*What you need to do:*
Reproduce the opening lines of the records exactly, up to and including the line in which "## Installing Nginx" occurs.

*Dataset records:*
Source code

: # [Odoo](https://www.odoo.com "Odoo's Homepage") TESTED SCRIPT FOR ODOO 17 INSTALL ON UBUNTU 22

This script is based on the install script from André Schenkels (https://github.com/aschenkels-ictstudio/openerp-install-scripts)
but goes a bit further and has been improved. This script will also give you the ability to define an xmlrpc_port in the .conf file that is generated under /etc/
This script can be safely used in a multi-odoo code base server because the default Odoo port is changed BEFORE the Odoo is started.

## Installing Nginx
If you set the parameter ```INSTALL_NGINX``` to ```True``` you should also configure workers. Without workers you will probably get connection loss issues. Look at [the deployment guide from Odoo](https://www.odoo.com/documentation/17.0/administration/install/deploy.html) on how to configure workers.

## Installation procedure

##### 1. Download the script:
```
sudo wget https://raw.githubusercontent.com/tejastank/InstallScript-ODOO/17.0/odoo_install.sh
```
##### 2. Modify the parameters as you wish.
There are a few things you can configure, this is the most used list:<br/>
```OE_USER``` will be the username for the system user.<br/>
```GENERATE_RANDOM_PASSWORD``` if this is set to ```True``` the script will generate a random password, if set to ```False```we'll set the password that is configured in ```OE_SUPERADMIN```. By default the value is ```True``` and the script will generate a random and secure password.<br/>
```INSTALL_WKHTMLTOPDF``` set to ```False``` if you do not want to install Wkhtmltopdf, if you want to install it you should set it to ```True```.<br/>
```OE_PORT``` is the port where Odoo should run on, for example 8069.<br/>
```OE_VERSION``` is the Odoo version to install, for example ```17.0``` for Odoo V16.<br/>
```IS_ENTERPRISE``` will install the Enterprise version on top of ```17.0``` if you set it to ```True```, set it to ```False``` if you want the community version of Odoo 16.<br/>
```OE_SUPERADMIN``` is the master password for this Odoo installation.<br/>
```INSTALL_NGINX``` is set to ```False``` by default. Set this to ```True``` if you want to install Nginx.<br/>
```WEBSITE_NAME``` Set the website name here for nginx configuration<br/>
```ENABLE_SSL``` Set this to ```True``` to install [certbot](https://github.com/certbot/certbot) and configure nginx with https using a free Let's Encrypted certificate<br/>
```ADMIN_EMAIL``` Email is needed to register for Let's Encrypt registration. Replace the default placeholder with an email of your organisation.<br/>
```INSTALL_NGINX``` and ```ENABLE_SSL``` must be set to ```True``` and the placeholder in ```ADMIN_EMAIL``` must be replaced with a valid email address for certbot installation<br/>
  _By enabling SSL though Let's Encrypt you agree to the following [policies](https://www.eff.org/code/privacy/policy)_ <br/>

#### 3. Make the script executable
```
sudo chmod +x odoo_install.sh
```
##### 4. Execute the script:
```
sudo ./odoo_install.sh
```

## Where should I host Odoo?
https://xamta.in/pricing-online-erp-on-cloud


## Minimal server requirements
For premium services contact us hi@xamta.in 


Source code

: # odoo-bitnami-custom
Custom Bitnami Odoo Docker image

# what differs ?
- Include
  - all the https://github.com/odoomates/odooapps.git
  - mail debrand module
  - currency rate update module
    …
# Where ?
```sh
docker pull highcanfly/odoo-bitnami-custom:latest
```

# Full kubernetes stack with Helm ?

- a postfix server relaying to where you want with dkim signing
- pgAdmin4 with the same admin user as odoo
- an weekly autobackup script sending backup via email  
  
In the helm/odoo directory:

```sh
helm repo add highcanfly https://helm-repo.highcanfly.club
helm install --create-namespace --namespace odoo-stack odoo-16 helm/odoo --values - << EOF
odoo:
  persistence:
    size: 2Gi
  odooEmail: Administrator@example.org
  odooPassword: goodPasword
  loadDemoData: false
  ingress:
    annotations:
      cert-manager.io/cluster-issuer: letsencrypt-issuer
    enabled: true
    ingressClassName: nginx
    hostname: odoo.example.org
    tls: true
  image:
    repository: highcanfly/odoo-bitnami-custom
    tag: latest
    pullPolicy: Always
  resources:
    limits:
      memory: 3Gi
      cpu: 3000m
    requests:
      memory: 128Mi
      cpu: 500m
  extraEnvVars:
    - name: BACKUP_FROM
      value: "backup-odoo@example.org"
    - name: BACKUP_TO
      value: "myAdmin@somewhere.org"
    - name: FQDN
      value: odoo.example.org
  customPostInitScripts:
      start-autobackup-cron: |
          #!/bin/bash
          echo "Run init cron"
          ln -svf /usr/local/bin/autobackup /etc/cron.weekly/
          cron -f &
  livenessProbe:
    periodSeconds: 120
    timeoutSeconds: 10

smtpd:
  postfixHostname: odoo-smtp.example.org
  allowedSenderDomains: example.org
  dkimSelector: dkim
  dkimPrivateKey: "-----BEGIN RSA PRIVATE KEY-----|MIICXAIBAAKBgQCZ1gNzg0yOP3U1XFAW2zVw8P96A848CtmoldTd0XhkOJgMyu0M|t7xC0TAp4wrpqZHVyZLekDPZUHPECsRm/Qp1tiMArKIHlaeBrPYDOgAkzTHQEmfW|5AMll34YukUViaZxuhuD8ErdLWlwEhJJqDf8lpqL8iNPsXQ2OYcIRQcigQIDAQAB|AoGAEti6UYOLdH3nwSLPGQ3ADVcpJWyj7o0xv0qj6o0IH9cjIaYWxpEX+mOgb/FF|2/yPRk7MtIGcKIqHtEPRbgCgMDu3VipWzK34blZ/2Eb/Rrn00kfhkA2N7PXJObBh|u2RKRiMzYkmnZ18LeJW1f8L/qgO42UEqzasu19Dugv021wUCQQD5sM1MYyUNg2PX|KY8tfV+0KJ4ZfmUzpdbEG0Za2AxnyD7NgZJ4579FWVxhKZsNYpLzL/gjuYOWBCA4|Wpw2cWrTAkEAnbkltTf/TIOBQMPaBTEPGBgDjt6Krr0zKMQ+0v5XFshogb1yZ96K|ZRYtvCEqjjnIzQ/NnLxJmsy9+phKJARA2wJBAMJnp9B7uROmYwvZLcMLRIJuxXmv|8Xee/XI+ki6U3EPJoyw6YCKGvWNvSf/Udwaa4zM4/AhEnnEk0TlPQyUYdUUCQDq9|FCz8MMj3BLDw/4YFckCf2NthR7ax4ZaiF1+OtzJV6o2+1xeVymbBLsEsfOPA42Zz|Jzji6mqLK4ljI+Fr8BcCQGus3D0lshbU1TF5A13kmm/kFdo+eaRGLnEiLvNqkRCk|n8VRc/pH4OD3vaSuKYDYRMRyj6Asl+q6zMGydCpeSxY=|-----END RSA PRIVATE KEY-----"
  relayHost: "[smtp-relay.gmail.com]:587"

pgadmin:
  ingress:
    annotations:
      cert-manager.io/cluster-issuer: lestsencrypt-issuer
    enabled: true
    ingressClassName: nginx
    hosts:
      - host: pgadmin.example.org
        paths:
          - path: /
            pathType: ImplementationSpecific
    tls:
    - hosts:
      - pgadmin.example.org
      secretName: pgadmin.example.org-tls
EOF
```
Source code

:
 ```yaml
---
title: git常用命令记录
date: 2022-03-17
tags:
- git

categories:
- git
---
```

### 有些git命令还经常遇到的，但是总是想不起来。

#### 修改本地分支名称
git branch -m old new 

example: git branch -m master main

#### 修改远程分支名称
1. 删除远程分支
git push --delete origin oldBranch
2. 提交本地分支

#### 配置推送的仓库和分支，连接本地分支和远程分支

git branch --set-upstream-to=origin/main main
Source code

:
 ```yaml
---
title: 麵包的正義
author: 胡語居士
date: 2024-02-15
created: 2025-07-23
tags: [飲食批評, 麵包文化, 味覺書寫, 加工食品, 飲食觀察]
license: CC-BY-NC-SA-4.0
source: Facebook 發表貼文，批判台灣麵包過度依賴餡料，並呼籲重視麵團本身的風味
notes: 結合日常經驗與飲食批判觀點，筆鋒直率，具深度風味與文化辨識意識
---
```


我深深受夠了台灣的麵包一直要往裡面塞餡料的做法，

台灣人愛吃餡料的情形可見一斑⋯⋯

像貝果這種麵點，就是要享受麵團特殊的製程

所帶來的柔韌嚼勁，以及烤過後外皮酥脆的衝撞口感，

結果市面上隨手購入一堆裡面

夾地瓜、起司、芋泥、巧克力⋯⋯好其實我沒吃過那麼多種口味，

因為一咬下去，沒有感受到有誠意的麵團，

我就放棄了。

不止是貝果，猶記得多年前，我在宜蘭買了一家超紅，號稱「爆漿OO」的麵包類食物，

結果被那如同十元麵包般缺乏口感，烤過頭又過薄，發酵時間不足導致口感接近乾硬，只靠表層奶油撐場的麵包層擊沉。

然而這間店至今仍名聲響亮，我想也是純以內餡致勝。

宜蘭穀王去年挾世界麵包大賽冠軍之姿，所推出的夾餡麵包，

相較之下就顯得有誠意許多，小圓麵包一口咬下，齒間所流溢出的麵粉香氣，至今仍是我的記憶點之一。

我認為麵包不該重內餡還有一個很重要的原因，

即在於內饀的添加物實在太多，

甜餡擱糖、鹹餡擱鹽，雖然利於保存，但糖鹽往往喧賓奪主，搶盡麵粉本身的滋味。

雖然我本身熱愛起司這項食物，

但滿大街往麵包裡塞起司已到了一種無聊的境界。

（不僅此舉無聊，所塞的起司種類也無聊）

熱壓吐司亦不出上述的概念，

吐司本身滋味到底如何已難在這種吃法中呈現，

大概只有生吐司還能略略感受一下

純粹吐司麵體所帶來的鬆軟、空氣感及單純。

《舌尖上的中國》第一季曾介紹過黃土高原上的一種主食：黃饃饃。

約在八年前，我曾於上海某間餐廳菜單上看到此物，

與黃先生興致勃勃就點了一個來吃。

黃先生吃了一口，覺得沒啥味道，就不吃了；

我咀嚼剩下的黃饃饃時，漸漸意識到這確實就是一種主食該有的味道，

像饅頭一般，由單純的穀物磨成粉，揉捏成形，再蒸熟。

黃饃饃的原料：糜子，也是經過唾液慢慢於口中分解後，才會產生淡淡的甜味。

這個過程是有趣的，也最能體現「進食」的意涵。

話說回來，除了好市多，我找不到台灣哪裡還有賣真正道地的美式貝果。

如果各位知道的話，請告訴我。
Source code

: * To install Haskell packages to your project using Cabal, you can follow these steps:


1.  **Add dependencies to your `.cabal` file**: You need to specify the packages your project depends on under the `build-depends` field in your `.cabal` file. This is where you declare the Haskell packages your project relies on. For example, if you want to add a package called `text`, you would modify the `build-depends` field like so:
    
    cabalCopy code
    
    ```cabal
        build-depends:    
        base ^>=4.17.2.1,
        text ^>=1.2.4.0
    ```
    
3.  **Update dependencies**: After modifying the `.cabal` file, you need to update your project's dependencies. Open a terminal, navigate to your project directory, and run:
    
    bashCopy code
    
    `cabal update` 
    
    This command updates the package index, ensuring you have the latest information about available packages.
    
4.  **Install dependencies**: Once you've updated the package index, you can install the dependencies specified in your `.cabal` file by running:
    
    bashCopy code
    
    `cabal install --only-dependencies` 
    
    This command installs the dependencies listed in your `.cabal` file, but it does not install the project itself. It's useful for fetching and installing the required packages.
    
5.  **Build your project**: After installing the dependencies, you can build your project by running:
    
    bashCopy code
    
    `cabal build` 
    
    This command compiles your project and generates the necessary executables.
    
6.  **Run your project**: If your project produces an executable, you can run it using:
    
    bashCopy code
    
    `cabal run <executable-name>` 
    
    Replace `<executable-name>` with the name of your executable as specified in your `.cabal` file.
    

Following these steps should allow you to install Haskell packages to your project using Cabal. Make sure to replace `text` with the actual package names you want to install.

*Response:*
Source code

: # [Odoo](https://www.odoo.com "Odoo's Homepage") TESTED SCRIPT FOR ODOO 17 INSTALL ON UBUNTU 22

This script is based on the install script from André Schenkels (https://github.com/aschenkels-ictstudio/openerp-install-scripts)
but goes a bit further and has been improved. This script will also give you the ability to define an xmlrpc_port in the .conf file that is generated under /etc/
This script can be safely used in a multi-odoo code base server because the default Odoo port is changed BEFORE the Odoo is started.

## Installing Nginx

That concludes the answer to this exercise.